> WHAT YOU ARE ASKED TO DO:
Starting with the line that contains "(run1) and a few combination maps (run2)" and stopping after the line that contains "Description of the", copy the entries below exactly. Include nothing else.

> RECORDS SUPPLIED:
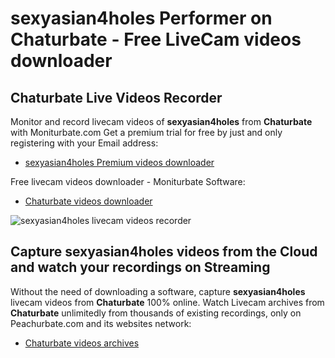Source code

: # sexyasian4holes Performer on Chaturbate - Free LiveCam videos downloader

## Chaturbate Live Videos Recorder

Monitor and record livecam videos of **sexyasian4holes** from **Chaturbate** with Moniturbate.com
Get a premium trial for free by just and only registering with your Email address:
* [sexyasian4holes Premium videos downloader](https://moniturbate.com/request-demo-licence-key.html)

Free livecam videos downloader - Moniturbate Software:
* [Chaturbate videos downloader](https://moniturbate.com/moniturbate-download-software.html)

![sexyasian4holes livecam videos recorder](https://peachurnet.com/templates/moniturbate-software.png)


## Capture sexyasian4holes videos from the Cloud and watch your recordings on Streaming

Without the need of downloading a software, capture **sexyasian4holes** livecam videos from **Chaturbate** 100% online.
Watch Livecam archives from **Chaturbate** unlimitedly from thousands of existing recordings, only on Peachurbate.com and its websites network:
* [Chaturbate videos archives](https://peachurnet.com/)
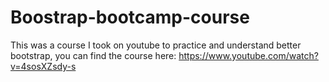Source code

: # Boostrap-bootcamp-course

This was a course I took on youtube to practice and understand better bootstrap, you can find the course here: https://www.youtube.com/watch?v=4sosXZsdy-s
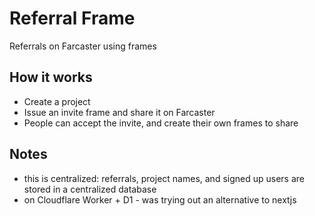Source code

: # Referral Frame

Referrals on Farcaster using frames

## How it works
- Create a project
- Issue an invite frame and share it on Farcaster
- People can accept the invite, and create their own frames to share


## Notes
- this is centralized: referrals, project names, and signed up users are stored in a centralized database
- on Cloudflare Worker + D1 - was trying out an alternative to nextjs
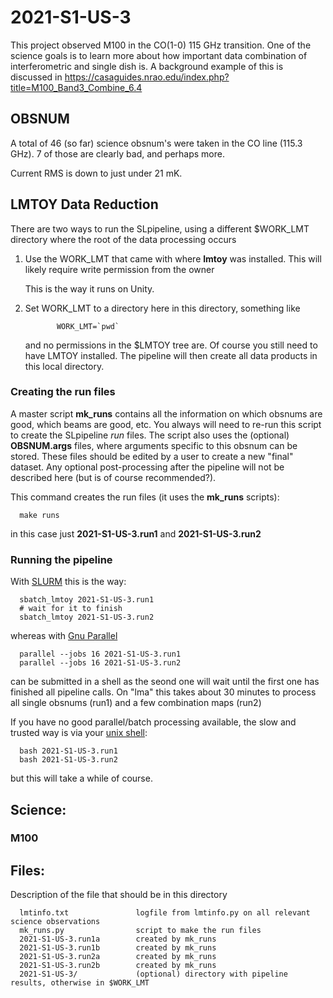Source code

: # 2021-S1-US-3

This project observed M100 in the CO(1-0) 115 GHz transition. One of the science goals is to learn
more about how important data combination of interferometric and single dish is. A background
example of this is discussed in https://casaguides.nrao.edu/index.php?title=M100_Band3_Combine_6.4

## OBSNUM

A total of 46 (so far) science obsnum's were taken in the CO line (115.3 GHz). 7 of those are clearly
bad, and perhaps more.

Current RMS is down to just under 21 mK.

## LMTOY Data Reduction

There are two ways to run the SLpipeline, using a different $WORK_LMT directory where the root
of the data processing occurs

1. Use the WORK_LMT that came with where **lmtoy** was installed. This will likely require
   write permission from the owner

   This is the way it runs on Unity.

2. Set WORK_LMT to a directory here in this directory,  something like

              WORK_LMT=`pwd`

   and no permissions in the $LMTOY tree are. Of course you still need to have LMTOY
   installed. The pipeline will then create all  data products in this local directory.

### Creating the run files

A master script **mk_runs** contains all the information on which obsnums are good,
which beams are good, etc.  You always will need to re-run this script to create the
SLpipeline *run* files. The script also uses the (optional) **OBSNUM.args** files, where
arguments specific to this obsnum can be stored. These files should be edited by
a user to create a new "final" dataset. Any optional post-processing after the
pipeline will not be described here (but is of course recommended?).

This command creates the run files (it uses the **mk_runs** scripts):

      make runs
	  
in this case just **2021-S1-US-3.run1** and **2021-S1-US-3.run2**

### Running the pipeline


With [SLURM](https://slurm.schedmd.com/documentation.html) this is the way:

      sbatch_lmtoy 2021-S1-US-3.run1
      # wait for it to finish
      sbatch_lmtoy 2021-S1-US-3.run2

whereas with [Gnu Parallel](https://www.gnu.org/software/parallel/)

      parallel --jobs 16 2021-S1-US-3.run1
      parallel --jobs 16 2021-S1-US-3.run2

can be submitted in a shell as the seond one will wait until the first one has finished
all pipeline calls. On "lma" this takes about 30 minutes to process all single obsnums
(run1) and a few combination maps (run2)

If you have no good parallel/batch processing available, the slow and trusted way is
via your [unix shell](https://www.gnu.org/software/bash/):

      bash 2021-S1-US-3.run1
      bash 2021-S1-US-3.run2

but this will take a while of course.

## Science:

### M100




## Files:


Description of the file that should be in this directory


      lmtinfo.txt               logfile from lmtinfo.py on all relevant science observations
      mk_runs.py                script to make the run files
      2021-S1-US-3.run1a        created by mk_runs
      2021-S1-US-3.run1b        created by mk_runs
      2021-S1-US-3.run2a        created by mk_runs
      2021-S1-US-3.run2b        created by mk_runs
      2021-S1-US-3/             (optional) directory with pipeline results, otherwise in $WORK_LMT
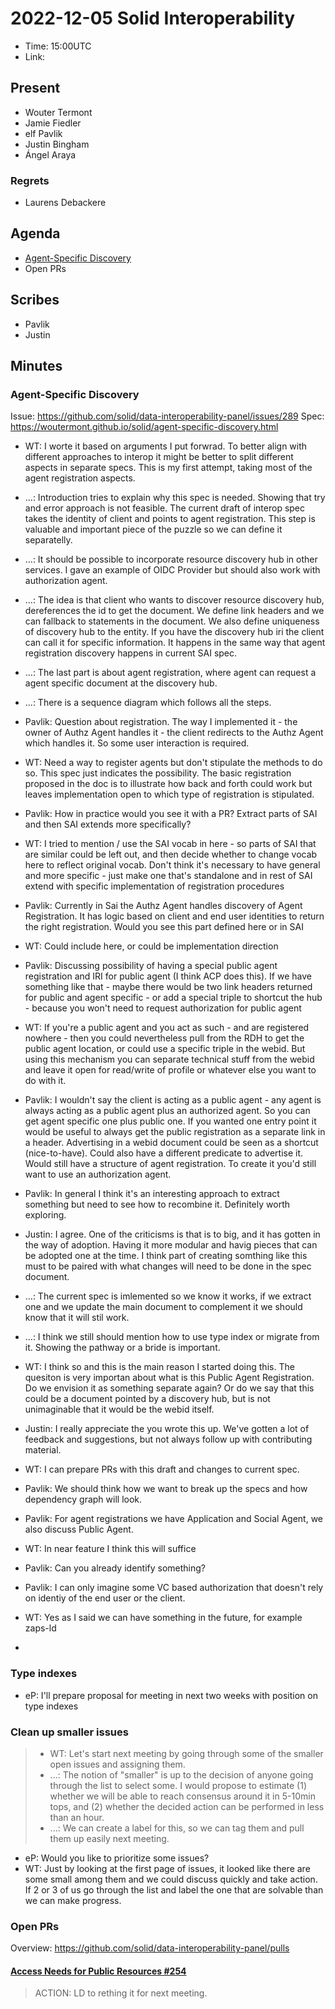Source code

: # 2022-12-05 Solid Interoperability

* Time: 15:00UTC
* Link: 

## Present

* Wouter Termont
* Jamie Fiedler
* elf Pavlik
* Justin Bingham
* Ángel Araya

### Regrets

* Laurens Debackere

## Agenda

* [Agent-Specific Discovery](https://github.com/solid/data-interoperability-panel/issues/289)
* Open PRs

## Scribes

* Pavlik
* Justin

## Minutes


### Agent-Specific Discovery

Issue: https://github.com/solid/data-interoperability-panel/issues/289
Spec: https://woutermont.github.io/solid/agent-specific-discovery.html

* WT: I worte it based on arguments I put forwrad. To better align with different approaches to interop it might be better to split different aspects in separate specs. This is my first attempt, taking most of the agent registration aspects.
* ...: Introduction tries to explain why this spec is needed. Showing that try and error approach is not feasible. The current draft of interop spec takes the identity of client and points to agent registration. This step is valuable and important piece of the puzzle so we can define it separatelly.
* ...: It should be possible to incorporate resource discovery hub in other services. I gave an example of OIDC Provider but should also work with authorization agent.
* ...: The idea is that client who wants to discover resource discovery hub, dereferences the id to get the document. We define link headers and we can fallback to statements in the document. We also define uniqueness of discovery hub to the entity. If you have the discovery hub iri the client can call it for specific information. It happens in the same way that agent registration discovery happens in current SAI spec.
* ...: The last part is about agent registration, where agent can request a agent specific document at the discovery hub.
* ...: There is a sequence diagram which follows all the steps.

* Pavlik: Question about registration. The way I implemented it - the owner of Authz Agent handles it - the client redirects to the Authz Agent which handles it. So some user interaction is required.
* WT: Need a way to register agents but don't stipulate the methods to do so. This spec just indicates the possibility. The basic registration proposed in the doc is to illustrate how back and forth could work but leaves implementation open to which type of registration is stipulated.
* Pavlik: How in practice would you see it with a PR? Extract parts of SAI and then SAI extends more specifically?
* WT: I tried to mention / use the SAI vocab in here - so parts of SAI that are similar could be left out, and then decide whether to change vocab here to reflect original vocab. Don't think it's necessary to have general and more specific - just make one that's standalone and in rest of SAI extend with specific implementation of registration procedures
* Pavlik: Currently in Sai the Authz Agent handles discovery of Agent Registration. It has logic based on client and end user identities to return the right registration. Would you see this part defined here or in SAI
* WT: Could include here, or could be implementation direction
* Pavlik: Discussing possibility of having a special public agent registration and IRI for public agent (I think ACP does this). If we have something like that - maybe there would be two link headers returned for public and agent specific - or add a special triple to shortcut the hub - because you won't need to request authorization for public agent
* WT: If you're a public agent and you act as such - and are registered nowhere - then you could nevertheless pull from the RDH to get the public agent location, or could use a specific triple in the webid. But using this mechanism you can separate technical stuff from the webid and leave it open for read/write of profile or whatever else you want to do with it.
* Pavlik: I wouldn't say the client is acting as a public agent - any agent is always acting as a public agent plus an authorized agent. So you can get agent specific one plus public one. If you wanted one entry point it would be useful to always get the public registration as a separate link in a header. Advertising in a webid document could be seen as a shortcut (nice-to-have). Could also have a different predicate to advertise it. Would still have a structure of agent registration. To create it you'd still want to use an authorization agent.
* Pavlik: In general I think it's an interesting approach to extract something but need to see how to recombine it. Definitely worth exploring.
* Justin: I agree. One of the criticisms is that is to big, and it has gotten in the way of adoption. Having it more modular and havig pieces that can be adopted one at the time. I think part of creating somthing like this must to be paired with what changes will need to be done in the spec document.
* ...: The current spec is imlemented so we know it works, if we extract one and we update the main document to complement it we should know that it will stil work.
* ...: I think we still should mention how to use type index or migrate from it. Showing the pathway or a bride is important.
* WT: I think so and this is the main reason I started doing this. The quesiton is very importan about what is this Public Agent Registration. Do we envision it as something separate again? Or do we say that this could be a document pointed by a discovery hub, but is not unimaginable that it would be the webid itself.
* Justin: I really appreciate the you wrote this up. We've gotten a lot of feedback and suggestions, but not always follow up with contributing material.
* WT: I can prepare PRs with this draft and changes to current spec.
* Pavlik: We should think how we want to break up the specs and how dependency graph will look.
* Pavlik: For agent registrations we have Application and Social Agent, we also discuss Public Agent. 
* WT: In near feature I think this will suffice
* Pavlik: Can you already identify something?
* Pavlik: I can only imagine some VC based authorization that doesn't rely on identiy of the end user or the client.
* WT: Yes as I said we can have something in the future, for example zaps-ld
* 

### Type indexes

* eP: I'll prepare proposal for meeting in next two weeks with position on type indexes

### Clean up smaller issues

> * WT: Let's start next meeting by going through some of the smaller open issues and assigning them. 
> * ...: The notion of "smaller" is up to the decision of anyone going through the list to select some. I would propose to estimate (1) whether we will be able to reach consensus around it in 5-10min tops, and (2) whether the decided action can be performed in less than an hour.
> * ...: We can create a label for this, so we can tag them and pull them up easily next meeting.


* eP: Would you like to prioritize some issues?
* WT: Just by looking at the first page of issues, it looked like there are some small among them and we could discuss quickly and take action. If 2 or 3 of us go through the list and label the one that are solvable than we can make progress.



### Open PRs

Overview: https://github.com/solid/data-interoperability-panel/pulls

#### [Access Needs for Public Resources #254](https://github.com/solid/data-interoperability-panel/pull/254)

> ACTION: LD to rething it for next meeting.


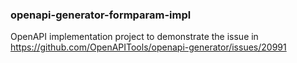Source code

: ### openapi-generator-formparam-impl

OpenAPI implementation project to demonstrate the issue in https://github.com/OpenAPITools/openapi-generator/issues/20991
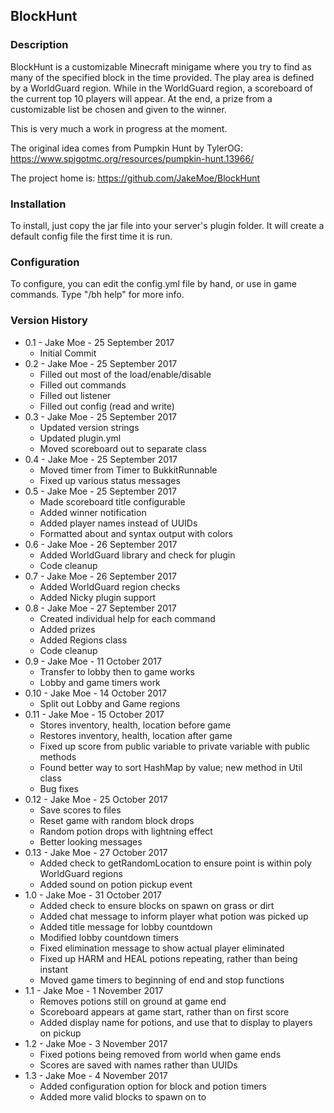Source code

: ## BlockHunt

### Description

BlockHunt is a customizable Minecraft minigame where you try to find as many of the specified block in the time provided. The play area is defined by a WorldGuard region. While in the WorldGuard region, a scoreboard of the current top 10 players will appear. At the end, a prize from a customizable list be chosen and given to the winner.

This is very much a work in progress at the moment.

The original idea comes from Pumpkin Hunt by TylerOG: https://www.spigotmc.org/resources/pumpkin-hunt.13966/

The project home is: https://github.com/JakeMoe/BlockHunt

### Installation

To install, just copy the jar file into your server's plugin folder. It will create a default config file the first time it is run.

### Configuration

To configure, you can edit the config.yml file by hand, or use in game commands. Type "/bh help" for more info. 

### Version History

* 0.1 - Jake Moe - 25 September 2017
  * Initial Commit
* 0.2 - Jake Moe - 25 September 2017
  * Filled out most of the load/enable/disable
  * Filled out commands
  * Filled out listener
  * Filled out config (read and write)
* 0.3 - Jake Moe - 25 September 2017
  * Updated version strings
  * Updated plugin.yml
  * Moved scoreboard out to separate class
* 0.4 - Jake Moe - 25 September 2017
  * Moved timer from Timer to BukkitRunnable
  * Fixed up various status messages
* 0.5 - Jake Moe - 25 September 2017
  * Made scoreboard title configurable
  * Added winner notification
  * Added player names instead of UUIDs
  * Formatted about and syntax output with colors
* 0.6 - Jake Moe - 26 September 2017
  * Added WorldGuard library and check for plugin
  * Code cleanup
* 0.7 - Jake Moe - 26 September 2017
  * Added WorldGuard region checks
  * Added Nicky plugin support
* 0.8 - Jake Moe - 27 September 2017
  * Created individual help for each command
  * Added prizes
  * Added Regions class
  * Code cleanup
* 0.9 - Jake Moe - 11 October 2017
  * Transfer to lobby then to game works
  * Lobby and game timers work
* 0.10 - Jake Moe - 14 October 2017
  * Split out Lobby and Game regions
* 0.11 - Jake Moe - 15 October 2017
  * Stores inventory, health, location before game
  * Restores inventory, health, location after game
  * Fixed up score from public variable to private variable with public methods
  * Found better way to sort HashMap by value; new method in Util class
  * Bug fixes
* 0.12 - Jake Moe - 25 October 2017
  * Save scores to files
  * Reset game with random block drops
  * Random potion drops with lightning effect
  * Better looking messages
* 0.13 - Jake Moe - 27 October 2017
  * Added check to getRandomLocation to ensure point is within poly WorldGuard regions
  * Added sound on potion pickup event
* 1.0 - Jake Moe - 31 October 2017
  * Added check to ensure blocks on spawn on grass or dirt
  * Added chat message to inform player what potion was picked up
  * Added title message for lobby countdown
  * Modified lobby countdown timers
  * Fixed elimination message to show actual player eliminated
  * Fixed up HARM and HEAL potions repeating, rather than being instant
  * Moved game timers to beginning of end and stop functions
* 1.1 - Jake Moe - 1 November 2017
  * Removes potions still on ground at game end
  * Scoreboard appears at game start, rather than on first score
  * Added display name for potions, and use that to display to players on pickup
* 1.2 - Jake Moe - 3 November 2017
  * Fixed potions being removed from world when game ends
  * Scores are saved with names rather than UUIDs
* 1.3 - Jake Moe - 4 November 2017
  * Added configuration option for block and potion timers
  * Added more valid blocks to spawn on to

> RESPONSE TO THE TASK:
(run1) and a few combination maps (run2)

If you have no good parallel/batch processing available, the slow and trusted way is
via your [unix shell](https://www.gnu.org/software/bash/):

      bash 2021-S1-US-3.run1
      bash 2021-S1-US-3.run2

but this will take a while of course.

## Science:

### M100




## Files:


Description of the file that should be in this directory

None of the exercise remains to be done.